On YouTube, well we’ve all heard the horror stories there. Even if you do earn money, your videos might get demonetized for ridiculous and inconsistent reasons.
Thus the fact that 1,000 fans on Steem is theoretically enough to survive off of is astounding. This isn’t the “1,000 true fans theory” by the way. That theory is about having 1,000 true fans, people for whom you are their favorite person, the ultimate inspiration, a rock star. That’s awesome but way harder to do than what I am describing. This is more like, “1,000 true acquaintances” theory, as you only need people to like you enough to give you some upvotes.
Of course you want to get true fans, and that can happen in time. In fact Steem will give you a stable income that enables you to do the bigger and more difficult kind of work to get those true fans.
All of the work and occasional discomfort will be well worth it when you begin cashing in a few hundred bucks per week in Steemit rewards. Trust me :-)

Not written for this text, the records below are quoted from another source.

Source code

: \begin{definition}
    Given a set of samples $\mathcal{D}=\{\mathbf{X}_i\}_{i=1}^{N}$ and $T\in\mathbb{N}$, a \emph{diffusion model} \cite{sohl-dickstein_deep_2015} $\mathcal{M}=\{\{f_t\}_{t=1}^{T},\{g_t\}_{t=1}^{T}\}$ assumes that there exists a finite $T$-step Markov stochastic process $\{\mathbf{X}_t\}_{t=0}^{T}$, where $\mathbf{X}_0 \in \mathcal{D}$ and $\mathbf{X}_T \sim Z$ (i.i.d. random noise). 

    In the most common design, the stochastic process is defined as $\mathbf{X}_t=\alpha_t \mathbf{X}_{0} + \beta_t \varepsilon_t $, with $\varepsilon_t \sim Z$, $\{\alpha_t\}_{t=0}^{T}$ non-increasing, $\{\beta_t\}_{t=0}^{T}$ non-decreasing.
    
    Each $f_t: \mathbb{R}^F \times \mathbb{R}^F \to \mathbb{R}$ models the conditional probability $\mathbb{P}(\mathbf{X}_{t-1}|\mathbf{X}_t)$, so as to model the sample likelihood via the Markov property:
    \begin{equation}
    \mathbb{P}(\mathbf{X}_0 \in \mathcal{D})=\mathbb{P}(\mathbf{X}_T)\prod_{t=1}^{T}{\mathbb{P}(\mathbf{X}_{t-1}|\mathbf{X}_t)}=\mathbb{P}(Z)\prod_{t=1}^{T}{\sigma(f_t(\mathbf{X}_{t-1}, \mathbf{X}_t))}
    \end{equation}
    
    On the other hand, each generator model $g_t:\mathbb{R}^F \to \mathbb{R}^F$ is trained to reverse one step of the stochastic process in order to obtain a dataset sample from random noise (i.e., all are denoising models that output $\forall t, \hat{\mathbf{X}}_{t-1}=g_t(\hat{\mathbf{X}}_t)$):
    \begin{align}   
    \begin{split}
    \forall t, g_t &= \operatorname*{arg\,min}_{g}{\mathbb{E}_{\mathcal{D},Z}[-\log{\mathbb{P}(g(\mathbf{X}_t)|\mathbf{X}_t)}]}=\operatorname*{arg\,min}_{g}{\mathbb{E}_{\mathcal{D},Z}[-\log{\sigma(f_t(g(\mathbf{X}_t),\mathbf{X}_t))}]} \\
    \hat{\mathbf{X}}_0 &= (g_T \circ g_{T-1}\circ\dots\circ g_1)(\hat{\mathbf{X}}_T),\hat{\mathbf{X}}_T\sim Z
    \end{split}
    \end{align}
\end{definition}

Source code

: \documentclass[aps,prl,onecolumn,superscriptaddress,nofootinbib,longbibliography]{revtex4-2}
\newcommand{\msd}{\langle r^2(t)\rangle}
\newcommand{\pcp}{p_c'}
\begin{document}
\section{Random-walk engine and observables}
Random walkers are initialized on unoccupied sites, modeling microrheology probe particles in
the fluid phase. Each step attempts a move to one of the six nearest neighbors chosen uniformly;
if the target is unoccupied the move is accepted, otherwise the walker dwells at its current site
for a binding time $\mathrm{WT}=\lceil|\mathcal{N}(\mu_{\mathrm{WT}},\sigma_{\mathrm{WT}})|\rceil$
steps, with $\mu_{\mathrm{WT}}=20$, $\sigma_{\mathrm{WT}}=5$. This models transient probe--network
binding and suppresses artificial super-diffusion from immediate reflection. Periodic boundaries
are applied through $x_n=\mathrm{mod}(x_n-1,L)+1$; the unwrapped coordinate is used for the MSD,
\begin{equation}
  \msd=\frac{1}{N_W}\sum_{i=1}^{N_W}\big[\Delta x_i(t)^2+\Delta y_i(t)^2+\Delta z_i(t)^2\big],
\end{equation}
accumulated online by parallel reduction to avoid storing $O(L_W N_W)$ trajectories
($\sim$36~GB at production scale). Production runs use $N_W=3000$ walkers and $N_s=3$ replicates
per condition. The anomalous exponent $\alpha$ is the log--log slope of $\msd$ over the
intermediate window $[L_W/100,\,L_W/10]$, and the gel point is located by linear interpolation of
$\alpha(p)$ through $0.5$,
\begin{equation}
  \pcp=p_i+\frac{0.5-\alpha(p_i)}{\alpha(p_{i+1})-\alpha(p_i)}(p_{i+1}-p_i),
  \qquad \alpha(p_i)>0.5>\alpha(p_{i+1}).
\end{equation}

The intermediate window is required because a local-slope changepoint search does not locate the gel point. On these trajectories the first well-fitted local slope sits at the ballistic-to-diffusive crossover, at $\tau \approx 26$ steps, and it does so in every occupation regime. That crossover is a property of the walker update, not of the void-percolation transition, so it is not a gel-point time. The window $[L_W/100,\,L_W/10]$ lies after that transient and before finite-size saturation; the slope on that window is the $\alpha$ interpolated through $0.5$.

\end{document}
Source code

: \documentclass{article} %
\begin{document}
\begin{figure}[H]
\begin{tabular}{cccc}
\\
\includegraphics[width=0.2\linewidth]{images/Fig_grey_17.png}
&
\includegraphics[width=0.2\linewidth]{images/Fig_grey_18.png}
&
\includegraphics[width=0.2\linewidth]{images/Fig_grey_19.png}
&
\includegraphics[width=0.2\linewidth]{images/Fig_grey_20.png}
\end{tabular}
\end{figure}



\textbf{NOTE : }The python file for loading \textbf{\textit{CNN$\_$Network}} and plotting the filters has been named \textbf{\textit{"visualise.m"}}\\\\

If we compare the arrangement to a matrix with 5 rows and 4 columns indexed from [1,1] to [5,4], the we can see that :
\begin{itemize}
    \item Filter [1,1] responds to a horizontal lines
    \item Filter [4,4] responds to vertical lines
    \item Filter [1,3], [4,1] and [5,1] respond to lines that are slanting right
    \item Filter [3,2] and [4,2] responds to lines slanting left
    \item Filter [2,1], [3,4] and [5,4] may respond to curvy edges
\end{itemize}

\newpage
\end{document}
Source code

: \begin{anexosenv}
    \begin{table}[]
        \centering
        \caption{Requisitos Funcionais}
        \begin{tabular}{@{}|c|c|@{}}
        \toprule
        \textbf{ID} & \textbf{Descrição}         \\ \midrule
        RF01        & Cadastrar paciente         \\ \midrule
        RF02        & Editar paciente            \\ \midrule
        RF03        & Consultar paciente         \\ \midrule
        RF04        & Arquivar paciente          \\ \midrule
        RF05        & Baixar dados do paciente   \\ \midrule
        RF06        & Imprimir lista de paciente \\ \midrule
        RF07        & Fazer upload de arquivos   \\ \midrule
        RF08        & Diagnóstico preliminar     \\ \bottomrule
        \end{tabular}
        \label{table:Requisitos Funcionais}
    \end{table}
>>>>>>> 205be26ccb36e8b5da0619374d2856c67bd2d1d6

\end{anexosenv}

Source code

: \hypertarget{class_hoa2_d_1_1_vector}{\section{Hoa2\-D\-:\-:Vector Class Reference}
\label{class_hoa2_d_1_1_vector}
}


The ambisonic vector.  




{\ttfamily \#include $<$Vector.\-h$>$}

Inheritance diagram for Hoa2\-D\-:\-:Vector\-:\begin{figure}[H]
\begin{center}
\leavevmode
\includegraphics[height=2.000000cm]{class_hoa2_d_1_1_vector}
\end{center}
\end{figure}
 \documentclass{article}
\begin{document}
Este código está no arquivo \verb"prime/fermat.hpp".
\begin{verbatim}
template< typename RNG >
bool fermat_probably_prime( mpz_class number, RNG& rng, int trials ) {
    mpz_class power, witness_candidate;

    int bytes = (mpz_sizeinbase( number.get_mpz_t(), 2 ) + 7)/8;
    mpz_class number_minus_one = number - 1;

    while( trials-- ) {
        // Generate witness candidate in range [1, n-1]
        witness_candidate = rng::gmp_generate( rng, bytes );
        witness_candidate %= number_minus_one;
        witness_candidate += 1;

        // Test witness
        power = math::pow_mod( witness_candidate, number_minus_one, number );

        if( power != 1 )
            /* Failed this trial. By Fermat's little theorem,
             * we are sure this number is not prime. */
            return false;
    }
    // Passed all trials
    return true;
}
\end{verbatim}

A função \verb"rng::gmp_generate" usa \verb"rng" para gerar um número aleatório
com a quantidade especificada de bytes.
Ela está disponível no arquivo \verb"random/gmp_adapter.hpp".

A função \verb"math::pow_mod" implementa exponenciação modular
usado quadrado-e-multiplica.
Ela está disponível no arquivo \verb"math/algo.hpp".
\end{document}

On the plus side: Even a minnow can earn $50 to $100 per week of steem with a good strategy, especially after the first month or two. That will slowly grow towards the more full-time-viable income of $400 to $600 per week.
Right now is probably the easiest it will ever be to build an income stream on Steemit. As time goes on, more and more people will become successful but the competition will increase even faster. These are still the “early days” - but to be honest, the early days might turn into the “middle days” soon so I wouldn’t wait.
This eBook will teach you how to get your first 1,000 followers.
02: The Importance of Using The Right Content Marketing Tactics
There are two kinds of users who reach 1,000+ followers on Steemit.
One kind of person does it the old fashioned way. They post lots of great content for months and months until finally, after a lot of patience and hard work, they get over 1,000 followers.
The other kind of person uses cheap tricks to get above 1,000 followers as fast as possible. This person wants to look good at all costs.
Here are some examples of “cheap tricks” that can be used:
- Follow-for-follow tactics where you follow thousands of active users to get “followbacks”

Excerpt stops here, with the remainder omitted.